WRF-HYDRO_CALIB (BETA)

Author: Will Rudisill, Boise State University

Description

WRF-HYDRO_CALIB employs the 'Dynamic Dimensional Search' (DDS) (1) automatic parameter optimization algorithm the WRF-Hydro hydrologic model (https://ral.ucar.edu/projects/wrf_hydro/overview) One of the goals was to keep the directory structure as simple and transparent as possible, so that it's easier to debug should things go wrong. The user is responsible for editing only two additional config files (described below) beyond the normal namelist files. Currently the code tunes land surface and routing paramters to match observed discharge using the kling-gupta-efficiencty objective function. It would be relatively easy to implement a different calibration for another state variable such as soil moisture or SWE. The code is designed to work on HPC systmes that use the SLURM job scheduling system. The heavy compute tasks are submitted to the job scheduler. Here is a general overview of what the code does, in order:

Create a run directory (copy executables, forcing files, etc.) using paths supplied in the config file
Download USGS streamflow data for the correct gauge station and time period
Perform basic checks of model run sanity
Submit the model job to the sheduler and wait for completion
Record the model performance compared to stream observations (apply the Kling-Gupta Efficiency objective function). This step also submitted as a queue job
Update model parameters according to DDS methodology
Log parameter updates, model output time series, and objective function value to a database file.
Repeat steps 4-7 n times; the more the better

Software Requirements

WRF-Hydro V5
Python 3.7
R 3.5.2

WRF-Hydro must be compiled successfully before using. It is a good idea to double check the build with a test case before trying to calibrate. The calibration scripts use Python for almost everything, including logging, file moving, opening/closing netcdf files, and plotting. There are only two R package requirements: 1) the USGS data retrieval package, which is unfortunately the easiest way do download USGS station data and metadata (http://usgs-r.github.io/dataRetrieval/), and 2) the data.table package.
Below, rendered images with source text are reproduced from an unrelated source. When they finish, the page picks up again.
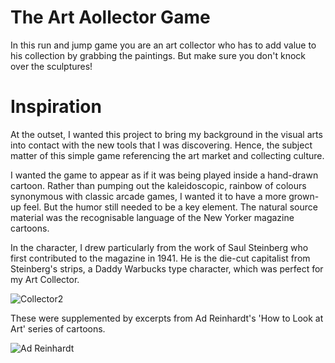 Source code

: # The Art Aollector Game

In this run and jump game you are an art collector who has to add value to his collection by grabbing the paintings. But make sure you don't knock over the sculptures!

# Inspiration

At the outset, I wanted this project to bring my background in the visual arts into contact with the new tools that I was discovering. Hence, the subject matter of this simple game referencing the art market and collecting culture.

I wanted the game to appear as if it was being played inside a hand-drawn cartoon. Rather than pumping out the kaleidoscopic, rainbow of colours synonymous with classic arcade games, I wanted it to have a more grown-up feel. But the humor still needed to be a key element. The natural source material was the recognisable language of the New Yorker magazine cartoons.

In the character, I drew particularly from the work of Saul Steinberg who first contributed to the magazine in 1941. He is the die-cut capitalist from Steinberg's strips, a Daddy Warbucks type character, which was perfect for my Art Collector.

![Collector2](https://user-images.githubusercontent.com/76006710/111679579-9af55600-8821-11eb-9d51-62c1e1c3711c.jpg)

These were supplemented by excerpts from Ad Reinhardt's 'How to Look at Art' series of cartoons.

![Ad Reinhardt](https://user-images.githubusercontent.com/76006710/111678536-b1e77880-8820-11eb-9776-9203c9a6a08f.jpeg)

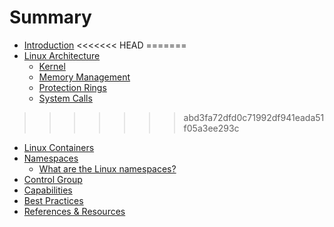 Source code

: # Summary

* [Introduction](README.md)
<<<<<<< HEAD
=======
* [Linux Architecture](linuxarch/index.md)
    - [Kernel](linuxarch/kernel.md)
    - [Memory Management](linuxarch/spaces.md)
    - [Protection Rings](linuxarch/protectionrings.md)
    - [System Calls](linuxarch/syscalls.md)
>>>>>>> abd3fa72dfd0c71992df941eada51f05a3ee293c
* [Linux Containers](linux-containers.md)
* [Namespaces](namespaces.md)
    - [What are the Linux namespaces?](linux-namespaces.md)
* [Control Group](cgroups.md)
* [Capabilities](capabilities.md)
* [Best Practices](best-practices.md)
* [References & Resources](references.md)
Building the required software

R dependencies

As of now, you are 'on your own' for building R and the required packages. Consult R documentation for information on how to install R and download packages. To guarentee that the R requirements have been met, you can run the /lib/R/fetchUSGSobs.R script in the following way:

cd ./WRF-HYDRO_CALIB/lib/R/
Rscript fetchUSGSobs.R 13185000 2000-01-01 2000-01-03 rtest.csv

If this creates a file called 'rtest.csv' with data in it, then you are good to go! The calibration routines will call this script with the appropriate input parameters without you needing to worry about it.

Python dependencies

The python requirements are described in the 'conda_env.txt' file. If you are using miniconda, you can issue:

conda create --name <nameofenv> --file conda_env.txt

To build the identical set of libraries on your machine. This is not guarenteed two work everytime since it may depend on your operating system. Everyting has been built and run on CentOS Linux. Setting up miniconda is fairly straight forwrad (found here https://docs.conda.io/en/latest/miniconda.html)

Preprocessing

Acquiring forcing data, compiling the WRF-Hydro model code, and constructing the geographic and routing domain parameters are beyond the scope of this set of codes. However, a 'regridding' script is included in the /util directory that may be of some use. Consuls the WRF-Hydro V5 documentation about how to gather setup the proper model domains.

Setup

Edit the setup.yaml in the parent directory. The variable names should be explanatory. They include pointers to where the wrf hdyro executable lives, the parameter files, the name to append to the calibration directory, and the USGS gauge ID to calibrate to. The code will automatically find the correct channel location point to use. For multiple basins, I would reccomend naming the setup.yaml something else (such as setup.yaml.basin_name, and then creating a symlink to that file.

For example:

ln -s setup.yaml.basin_name setup.yaml

Edit the namelist TEMPLATE files in the namelists/. Do not change the dates or the file paths -- these get edited by the run code.
Edit the calib_params.tbl file. Set the 'calib_flag' to 1 in to calibrate the parameter. Parameters in the table with a zero value are not calibrated. Each parameter can be tuned by either an additive or a multiplicative factor. The ranges of which are set by the 'min' and 'max columns.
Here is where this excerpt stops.